Dia 1 : ¿Reclusión? ¿Quien dijo reclusión? Me acerco al supermercado a comprar un par de cosas. Coincido con otras veinte mil personas (dos arriba, dos abajo) que también habrán tenido olvidos de ultima hora. Poca mascarilla, algunos se tapan la cara con pañuelos de motorista (aquí interpretad un encogimiento de hombros), pero nadie respeta distancias, ni respeta productos, intuyo que habrá gente en la zona de higiene y limpieza peleando por un rollo de papel higiénico. Ni me acerco, tampoco cago tanto. Ahora entiendo a los burgueses del Decamerón o distopías como La fuga de Logan, que no tiene que ver pero que bonita sociedad perfecta y sin democracia tenían montada hasta que llega Logan a cargársela con sus ansias de libertad. La pelea de Logan y Francis, antes amigos, con una bandera como arma también es premonitoria. Entro en pánico y salgo corriendo sin comprar, no grito vais a morir todos porque me da apuro, pero me apetecería. En la carnicería la cola asoma por la calle, vamos a estar un tiempo sin comer animales porque yo a una cola no me pongo, llámame aprensivo. Así que vuelvo a casa haciendo eses para respetar los dos metros de distancia con los demás. El antiguo dicho de “ni que tuviera la peste” vuelve a estar en vigor.
Saco a Harpo un rato al parque. No es un día de cuarentena, es un fin de semana cualquiera y además hace bueno, el sol anuncia primavera. Me cruzo con padres en bicicleta con sus niños, embarazadas, señoras mayores, muy mayores paseando con sus hijas, madres con niños, grupos de cuatro y de cinco personas, maraton man y maraton woman a docenas corriendo para alcanzar el mañana, supongo. Lo dicho, a esta sociedad no la recluye ni una pandemia. Zombies no he visto, por ahora.
Hasta mañana.
PD El coffee-shop regentado por marroquíes del barrio también está cerrado. ¿Que van a fumar los muchachos estas semanas?

Je me souviens

     Me acuerdo de la leche en polvo caliente de media mañana en el Liceo, y de la regla de madera de Don Enrique, aún me resqueman los dedos.   
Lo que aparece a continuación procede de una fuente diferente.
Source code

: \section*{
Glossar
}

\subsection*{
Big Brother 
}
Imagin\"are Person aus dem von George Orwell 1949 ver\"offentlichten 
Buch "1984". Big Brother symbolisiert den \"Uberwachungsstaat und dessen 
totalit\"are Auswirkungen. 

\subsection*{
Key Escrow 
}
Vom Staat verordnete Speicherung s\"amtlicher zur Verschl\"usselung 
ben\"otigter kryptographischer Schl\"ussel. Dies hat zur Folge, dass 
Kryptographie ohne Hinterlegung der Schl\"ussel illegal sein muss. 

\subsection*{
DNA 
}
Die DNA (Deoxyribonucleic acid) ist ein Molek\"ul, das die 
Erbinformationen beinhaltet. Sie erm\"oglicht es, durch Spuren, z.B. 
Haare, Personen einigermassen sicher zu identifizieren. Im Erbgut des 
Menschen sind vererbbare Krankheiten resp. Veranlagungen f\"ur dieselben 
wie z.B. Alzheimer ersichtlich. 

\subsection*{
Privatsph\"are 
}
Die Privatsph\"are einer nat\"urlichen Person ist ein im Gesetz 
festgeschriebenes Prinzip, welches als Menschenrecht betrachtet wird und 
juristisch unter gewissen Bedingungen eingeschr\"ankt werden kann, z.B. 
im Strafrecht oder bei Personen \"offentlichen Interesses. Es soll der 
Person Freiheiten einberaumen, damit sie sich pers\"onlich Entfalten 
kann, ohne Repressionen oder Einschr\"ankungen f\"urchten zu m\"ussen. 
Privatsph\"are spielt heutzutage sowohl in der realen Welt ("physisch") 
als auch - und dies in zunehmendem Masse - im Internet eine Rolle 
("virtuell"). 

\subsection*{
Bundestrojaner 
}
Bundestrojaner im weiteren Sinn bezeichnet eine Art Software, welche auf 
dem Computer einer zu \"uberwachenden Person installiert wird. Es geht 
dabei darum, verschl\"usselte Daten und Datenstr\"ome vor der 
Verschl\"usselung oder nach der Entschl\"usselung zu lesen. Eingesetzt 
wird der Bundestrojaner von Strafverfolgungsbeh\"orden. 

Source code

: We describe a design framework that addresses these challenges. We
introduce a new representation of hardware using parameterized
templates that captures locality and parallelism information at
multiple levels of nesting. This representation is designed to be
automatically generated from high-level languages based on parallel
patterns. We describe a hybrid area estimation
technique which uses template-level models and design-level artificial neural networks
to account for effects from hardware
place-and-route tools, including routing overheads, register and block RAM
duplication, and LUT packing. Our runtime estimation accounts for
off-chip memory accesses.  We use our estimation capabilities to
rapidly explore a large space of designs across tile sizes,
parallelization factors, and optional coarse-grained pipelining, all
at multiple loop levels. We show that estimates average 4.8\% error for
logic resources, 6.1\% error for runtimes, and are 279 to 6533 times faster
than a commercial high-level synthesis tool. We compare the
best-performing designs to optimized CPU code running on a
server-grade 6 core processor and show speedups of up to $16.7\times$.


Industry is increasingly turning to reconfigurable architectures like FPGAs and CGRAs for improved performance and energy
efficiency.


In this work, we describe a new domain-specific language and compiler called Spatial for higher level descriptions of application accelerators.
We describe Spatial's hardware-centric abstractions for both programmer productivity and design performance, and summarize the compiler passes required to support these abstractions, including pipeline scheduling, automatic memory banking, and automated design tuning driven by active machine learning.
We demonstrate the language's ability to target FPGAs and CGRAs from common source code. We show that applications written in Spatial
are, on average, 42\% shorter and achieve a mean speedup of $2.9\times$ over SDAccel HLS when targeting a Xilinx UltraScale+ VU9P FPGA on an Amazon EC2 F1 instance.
     Me acuerdo de un Renault rojo a pilas, del Mecano con el que nunca construí nada, del Cheminova con el que fabriqué pólvora y del fuerte Apache en el que guerreé contra los indios sin perder nunca.

     Recuerdo cuando papá me sorprendió desnudo en la cama con A. J. Ahora ya solo me acuerdo yo, ella se ha muerto.

     Recuerdo la primera película que vi en el cine: Los cañones de Navarone. El resto de la tarde fabulamos historias de batallas y héroes.

     Me acuerdo del olor dulzón y mareante de los cigarrillos portugueses, tres por una peseta en el kiosco de la señora de la liga al lado del cine Novedades.

     Me acuerdo de los domingos de invierno, los calamares a la romana y las aceitunas rellenas en el bar Madrid y la una con cincuenta que costaba el Pulgarcito y que para cuando llegaba a casa, ya lo había leído entero.

     Me acuerdo del parque donde J.; M. y yo nos hicimos el mismo tatuaje, rito de paso de tres chiquillos aventureros. El sueño terminó cuando tiempo después, F. apareció ahorcado en el tobogán y luego también se colgó J.  M. buscaba comida podrida en los cubos de la basura antes de desaparecer

     Recuerdo el día que decidí saltar a través de aquella ventana abierta, y allí afuera la gente se había convertido en amenazadores lagartos y cocodrilos y la melodía de las atracciones de feria era un chirrido espantoso y el sol quería atraparme para siempre.

     Me acuerdo de los domingos de verano, la piel embadurnada de Nivea, la ensaladilla rusa y los filetes empanados, los labios morados tras varias horas de remojo en el Cantábrico.

     Recuerdo esperar al cartero ansioso por recibir una de aquellas cartas perfumadas de G.

     Me acuerdo de las botas dos tallas grandes y de los sabañones en las orejas y la glicerina para las manos agrietadas.